Every nanoamp of photodiode noise current directly limits your minimum detectable signal. And here’s the part many engineers miss: the dominant photodiode noise source changes depending on your operating conditions. What works at high light levels falls apart at low light levels, and vice versa.
Our Si PIN photodiodes regularly get used in applications where customers are chasing sub-picoamp noise floors. Getting there means you have to know your enemy.
The Main Types of Photodiode Noise
There are four noise sources you’ll usually wrestle with in a photodiode circuit:
- Shot noise (signal-dependent and dark-current-dependent)
- Thermal noise (from the load resistor and amplifier)
- 1/f noise (mostly annoying at very low frequencies)

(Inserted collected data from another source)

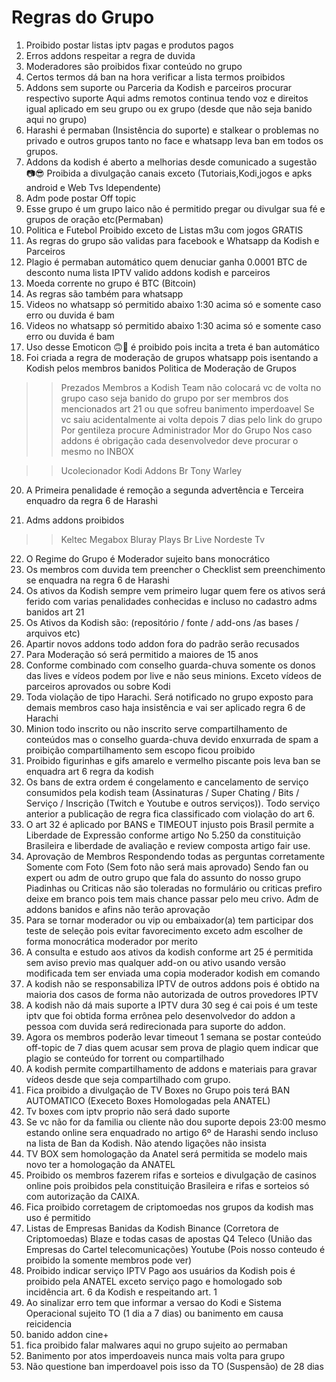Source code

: # Regras do Grupo 

1) Proibido postar listas iptv pagas e produtos pagos
2) Erros addons respeitar a regra de duvida
3) Moderadores são proibidos fixar conteúdo no grupo
4) Certos termos dá ban na hora verificar a lista termos proibidos
5) Addons sem suporte ou Parceria da Kodish e parceiros procurar respectivo suporte
Aqui adms remotos continua tendo voz e direitos igual aplicado em seu grupo ou ex grupo (desde que não seja banido aqui no grupo)
6) Harashi é permaban (Insistência do suporte) e stalkear o problemas no privado e outros grupos tanto no face e whatsapp leva ban em todos os grupos.
7) Addons da kodish é aberto a melhorias desde comunicado a sugestão
📷😎 Proibida a divulgação canais exceto (Tutoriais,Kodi,jogos e apks android e Web Tvs Idependente)
9) Adm pode postar Off topic
10) Esse grupo é um grupo laico não é permitido pregar ou divulgar sua fé e grupos de oração etc(Permaban)
11) Politica e Futebol Proibido exceto de Listas m3u com jogos GRATIS
12) As regras do grupo são validas para facebook e Whatsapp da Kodish e Parceiros
13) Plagio é permaban automático quem denuciar ganha 0.0001 BTC de desconto numa lista IPTV valido addons kodish e parceiros
14) Moeda corrente no grupo é BTC (Bitcoin)
15) As regras são também para whatsapp
16) Videos no whatsapp só permitido abaixo 1:30 acima só e somente caso erro ou duvida é bam
17) Videos no whatsapp só permitido abaixo 1:30 acima só e somente caso erro ou duvida é bam
18) Uso desse Emoticon 🙃🔫 é proibido pois incita a treta é ban automático
19) Foi criada a regra de moderação de grupos whatsapp pois isentando a Kodish pelos membros banidos
Politica de Moderação de Grupos

>> Prezados Membros a Kodish Team não colocará vc de volta no grupo caso seja banido do grupo por ser membros dos mencionados art 21 ou que sofreu banimento imperdoavel 
>> Se vc saiu acidentalmente ai volta depois 7 dias pelo link do grupo
>> Por gentileza procure Administrador Mor do Grupo
>> Nos caso addons é obrigação cada desenvolvedor deve procurar o mesmo no INBOX

>> Ucolecionador
>> Kodi Addons Br
>> Tony Warley

20) A Primeira penalidade é remoção a segunda advertência e Terceira enquadro da regra 6 de Harashi

21) Adms addons proibidos
>> Keltec
>> Megabox
>> Bluray Plays
>> Br Live
>> Nordeste Tv

22) O Regime do Grupo é Moderador sujeito bans monocrático
23) Os membros com duvida tem preencher o Checklist sem preenchimento se enquadra na regra 6 de Harashi
24) Os ativos da Kodish sempre vem primeiro lugar quem fere os ativos será ferido com varias penalidades conhecidas e incluso no cadastro adms banidos art 21
25) Os Ativos da Kodish são: (repositório / fonte / add-ons /as bases / arquivos etc)
26) Apartir novos addons todo addon fora do padrão serão recusados
27) Para Moderação só será permitido a maiores de 15 anos
28) Conforme combinado com conselho guarda-chuva somente os donos das lives e vídeos podem por live e não seus minions. Exceto vídeos de parceiros aprovados ou sobre Kodi
29) Toda violação de tipo Harachi. Será notificado no grupo exposto para demais membros caso haja insistência e vai ser aplicado regra 6 de Harachi
30) Minion todo inscrito ou não inscrito serve compartilhamento de conteúdos mas o conselho guarda-chuva devido enxurrada de spam a proibição compartilhamento sem escopo ficou proibido
31) Proibido figurinhas e gifs amarelo e vermelho piscante pois leva ban se enquadra art 6 regra da kodish
32) Os bans de extra ordem é congelamento e cancelamento de serviço consumidos pela kodish team (Assinaturas / Super Chating / Bits / Serviço / Inscrição (Twitch e Youtube e outros serviços)). Todo serviço anterior a publicação de regra fica classificado com violação do art 6.
33) O art 32 é aplicado por BANS e TIMEOUT injusto pois Brasil permite a Liberdade de Expressão conforme artigo No 5.250 da constituição Brasileira e liberdade de avaliação e review composta artigo fair use.
34) Aprovação de Membros
Respondendo todas as perguntas corretamente
Somente com Foto (Sem foto não será mais aprovado)
Sendo fan ou expert ou adm de outro grupo que fala do assunto do nosso grupo
Piadinhas ou Criticas não são toleradas no formulário ou criticas prefiro deixe em branco pois tem mais chance passar pelo meu crivo.
Adm de addons banidos e afins não terão aprovação
35) Para se tornar moderador ou vip ou embaixador(a) tem participar dos teste de seleção pois evitar favorecimento exceto adm escolher de forma monocrática moderador por merito
36) A consulta e estudo aos ativos da kodish conforme art 25 é permitida sem aviso previo mas qualquer add-on ou ativo usando versão modificada tem ser enviada uma copia moderador kodish em comando
37) A kodish não se responsabiliza IPTV de outros addons pois é obtido na maioria dos casos de forma não autorizada de outros provedores IPTV
38) A kodish não dá mais suporte a IPTV dura 30 seg é cai pois é um teste iptv que foi obtida forma errônea pelo desenvolvedor do addon a pessoa com duvida será redirecionada para suporte do addon.
39) Agora os membros poderão levar timeout 1 semana se
postar conteúdo off-topic de 7 dias
quem acusar sem prova de plagio
quem indicar que plagio se conteúdo for torrent ou compartilhado
40) A kodish permite compartilhamento de addons e materiais para gravar vídeos desde que seja compartilhado com grupo.
41) Fica proibido a divulgação de TV Boxes no Grupo pois terá BAN AUTOMATICO (Execeto Boxes Homologadas pela ANATEL)
42) Tv boxes com iptv proprio não será dado suporte
43) Se vc não for da familia ou cliente não dou suporte depois 23:00 mesmo estando online sera enquadrado no artigo 6º de Harashi sendo incluso na lista de Ban da Kodish. Não atendo ligações não insista
44) TV BOX sem homologação da Anatel será permitida se modelo mais novo ter a homologação da ANATEL
45) Proibido os membros fazerem rifas e sorteios e divulgação de casinos online pois proibidos pela constituição Brasileira e rifas e sorteios só com autorização da CAIXA.
46) Fica proibido corretagem de criptomoedas nos grupos da kodish mas uso é permitido
47) Listas de Empresas Banidas da Kodish
Binance (Corretora de Criptomoedas)
Blaze e todas casas de apostas
Q4 Teleco (União das Empresas do Cartel telecomunicações)
Youtube (Pois nosso conteudo é proibido la somente membros pode ver)
48) Proibido indicar serviço IPTV Pago aos usuários da Kodish pois é proibido pela ANATEL exceto serviço pago e homologado sob incidência art. 6 da Kodish e respeitando art. 1
49) Ao sinalizar erro tem que informar a versao do Kodi e Sistema Operacional sujeito TO (1 dia a 7 dias) ou banimento em causa reicidencia
50) banido addon cine+
51) fica proibido falar malwares aqui no grupo sujeito ao permaban
52) Banimento por atos imperdoaveis nunca mais volta para grupo
53) Não questione ban imperdoavel pois isso da TO (Suspensão) de 28 dias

- Generation-recombination noise (usually smaller in good silicon PINs)
For most broadband applications above a few kHz, the battle comes down to shot noise versus thermal noise. So let’s dig into both.
What Is Shot Noise in Photodiodes?
Shot noise comes from the discrete nature of electrons. Light arrives as photons, electrons get generated randomly, and that randomness creates noise.
The formula for the RMS shot noise current is:
i_shot = sqrt(2 * q * (I_photo + I_dark) * BW)
Where:
q= 1.6 × 10^-19 coulombs (electron charge)I_photo= photocurrent in amperesI_dark= dark current in amperesBW= noise bandwidth in Hz
Notice something important: shot noise increases with the square root of your signal current. This is why photodiode noise gets worse as your signal gets stronger—until eventually shot noise dominates everything.
I remember one customer who kept increasing LED power thinking it would improve their SNR. They actually made it worse after a certain point because they pushed the system into shot-noise-limited territory while their amplifier was still contributing tons of thermal noise. Classic mistake.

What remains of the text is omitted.